Readers like tropes and formulas. They like familiar stories well told. They also like familiar stories with twists that take the familiar and make it something new.

Readers follow writers, as a brand, and readers are very smart. Readers know that a book by James Patterson will have one voice, but a book by James Patterson and Maxine Paetro will have a completely different voice. Readers will often say (even in the reviews) that they might like Patterson by himself, but refuse to read the books he’s written in collaboration with someone else.

The voice changes when someone else writes a book in the same series. Ian Fleming’s James Bond is not the same as Jeffrey Deaver’s, no matter how hard Deaver (whose work I love) tried to catch Fleming’s Bond.

If I want to remain true to my characters and my readers, I will never bring in a ghostwriter. Never.

If I worked with another writer, that writer would get credit in a shared byline. That’s what Patterson does. As outlined clearly in a ThoughtCo article, here’s how the collaboration works. Patterson hires an established writer with publishing credits, and gives them a 60-80 page treatment of the story.

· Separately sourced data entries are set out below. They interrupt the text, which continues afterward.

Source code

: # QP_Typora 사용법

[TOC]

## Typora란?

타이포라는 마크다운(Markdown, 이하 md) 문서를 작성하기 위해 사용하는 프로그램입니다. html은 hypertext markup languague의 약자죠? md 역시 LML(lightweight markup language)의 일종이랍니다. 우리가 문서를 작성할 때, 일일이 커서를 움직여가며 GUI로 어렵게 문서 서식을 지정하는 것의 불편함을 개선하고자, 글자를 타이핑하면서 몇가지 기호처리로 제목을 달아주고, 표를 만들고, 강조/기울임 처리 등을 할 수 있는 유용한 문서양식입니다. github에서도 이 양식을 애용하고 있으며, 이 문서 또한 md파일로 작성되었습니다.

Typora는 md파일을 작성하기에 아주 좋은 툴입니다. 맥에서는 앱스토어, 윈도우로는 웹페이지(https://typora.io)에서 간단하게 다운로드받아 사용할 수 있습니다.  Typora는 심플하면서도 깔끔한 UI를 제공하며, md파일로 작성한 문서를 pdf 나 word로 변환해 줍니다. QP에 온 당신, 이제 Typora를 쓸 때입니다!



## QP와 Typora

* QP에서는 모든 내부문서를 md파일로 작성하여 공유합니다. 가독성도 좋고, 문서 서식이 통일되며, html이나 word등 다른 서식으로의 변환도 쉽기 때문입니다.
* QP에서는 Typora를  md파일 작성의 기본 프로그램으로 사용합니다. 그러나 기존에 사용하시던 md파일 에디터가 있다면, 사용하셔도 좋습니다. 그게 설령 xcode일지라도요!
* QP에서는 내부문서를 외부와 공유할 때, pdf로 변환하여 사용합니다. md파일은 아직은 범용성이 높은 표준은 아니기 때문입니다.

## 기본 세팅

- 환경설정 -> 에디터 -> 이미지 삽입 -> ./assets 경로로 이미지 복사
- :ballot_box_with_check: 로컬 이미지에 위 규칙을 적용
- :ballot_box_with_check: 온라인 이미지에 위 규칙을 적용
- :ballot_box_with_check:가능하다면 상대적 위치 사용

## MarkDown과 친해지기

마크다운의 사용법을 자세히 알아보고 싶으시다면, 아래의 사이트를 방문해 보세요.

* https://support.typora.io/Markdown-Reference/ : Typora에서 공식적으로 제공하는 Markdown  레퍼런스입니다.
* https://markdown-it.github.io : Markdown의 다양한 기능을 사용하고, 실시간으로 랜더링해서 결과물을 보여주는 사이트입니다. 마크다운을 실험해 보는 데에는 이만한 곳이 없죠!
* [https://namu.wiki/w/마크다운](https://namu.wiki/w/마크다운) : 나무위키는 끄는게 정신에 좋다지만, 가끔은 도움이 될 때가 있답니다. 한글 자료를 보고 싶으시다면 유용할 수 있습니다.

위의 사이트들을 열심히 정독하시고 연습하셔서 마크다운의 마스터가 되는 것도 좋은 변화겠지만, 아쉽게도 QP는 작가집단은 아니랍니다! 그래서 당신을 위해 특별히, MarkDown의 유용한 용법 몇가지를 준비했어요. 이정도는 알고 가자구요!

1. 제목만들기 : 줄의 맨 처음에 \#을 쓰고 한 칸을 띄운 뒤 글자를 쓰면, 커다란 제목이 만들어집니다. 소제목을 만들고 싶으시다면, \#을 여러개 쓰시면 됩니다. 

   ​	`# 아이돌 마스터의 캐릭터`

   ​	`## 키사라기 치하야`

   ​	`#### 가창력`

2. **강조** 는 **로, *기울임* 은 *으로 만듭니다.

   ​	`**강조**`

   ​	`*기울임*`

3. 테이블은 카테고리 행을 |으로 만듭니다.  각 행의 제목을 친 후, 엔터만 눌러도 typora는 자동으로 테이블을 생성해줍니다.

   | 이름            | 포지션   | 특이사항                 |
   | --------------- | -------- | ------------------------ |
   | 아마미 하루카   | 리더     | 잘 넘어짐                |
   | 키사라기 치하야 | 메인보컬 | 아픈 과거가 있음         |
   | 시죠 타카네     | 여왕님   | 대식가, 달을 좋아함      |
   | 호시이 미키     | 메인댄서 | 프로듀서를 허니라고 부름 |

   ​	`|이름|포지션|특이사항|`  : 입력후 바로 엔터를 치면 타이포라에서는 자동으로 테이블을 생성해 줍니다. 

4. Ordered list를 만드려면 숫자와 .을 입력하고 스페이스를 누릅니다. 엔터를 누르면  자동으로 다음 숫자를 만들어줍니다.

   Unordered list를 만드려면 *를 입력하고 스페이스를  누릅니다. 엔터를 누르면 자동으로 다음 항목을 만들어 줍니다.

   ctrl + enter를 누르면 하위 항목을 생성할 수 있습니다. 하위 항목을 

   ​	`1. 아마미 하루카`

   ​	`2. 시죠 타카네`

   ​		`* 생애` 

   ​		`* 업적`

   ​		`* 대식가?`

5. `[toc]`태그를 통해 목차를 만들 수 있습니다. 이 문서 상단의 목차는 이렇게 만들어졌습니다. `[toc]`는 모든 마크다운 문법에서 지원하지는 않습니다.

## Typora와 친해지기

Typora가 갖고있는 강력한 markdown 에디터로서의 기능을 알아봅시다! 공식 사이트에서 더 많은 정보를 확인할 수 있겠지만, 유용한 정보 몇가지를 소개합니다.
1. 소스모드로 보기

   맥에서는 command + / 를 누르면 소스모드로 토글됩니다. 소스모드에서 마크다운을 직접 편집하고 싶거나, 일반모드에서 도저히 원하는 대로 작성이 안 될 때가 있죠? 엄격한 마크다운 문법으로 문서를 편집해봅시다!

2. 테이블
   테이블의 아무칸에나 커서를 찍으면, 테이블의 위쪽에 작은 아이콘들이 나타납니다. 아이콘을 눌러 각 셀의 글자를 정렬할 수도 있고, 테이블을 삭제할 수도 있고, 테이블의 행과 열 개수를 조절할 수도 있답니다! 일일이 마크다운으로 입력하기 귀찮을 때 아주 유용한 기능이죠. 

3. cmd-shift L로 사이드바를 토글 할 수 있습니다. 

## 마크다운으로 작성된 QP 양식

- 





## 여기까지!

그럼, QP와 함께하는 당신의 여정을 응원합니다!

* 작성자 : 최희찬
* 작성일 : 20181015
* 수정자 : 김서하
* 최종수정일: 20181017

Then begins a pretty intense back-and-forth; Mark Sullivan, who co-wrote several of Patterson’s Private series as well as Cross Justice, described weekly phone calls, brutally honest feedback, and a tireless pursuit of the “terrific.” So it’s not fair to imply that Patterson is simply coasting on his brand name; the collaborative novels are his ideas, his characters, and a great deal of his input. As Patterson himself says, “I’m very good at plot and characterization but there are better stylists.”

Note that Patterson, one of the smartest writers alive, knows that the style will change with a collaborator—and he likes that.

Other bestsellers have tried the same thing, and ran screaming. Dean Koontz tried the same method, and ended up rewriting the books himself, republishing them to adhere to his original vision. Not because the other writers were bad—they’re great writers, all of them—but because they couldn’t pull off the work that Koontz wanted at the level he wanted them to achieve.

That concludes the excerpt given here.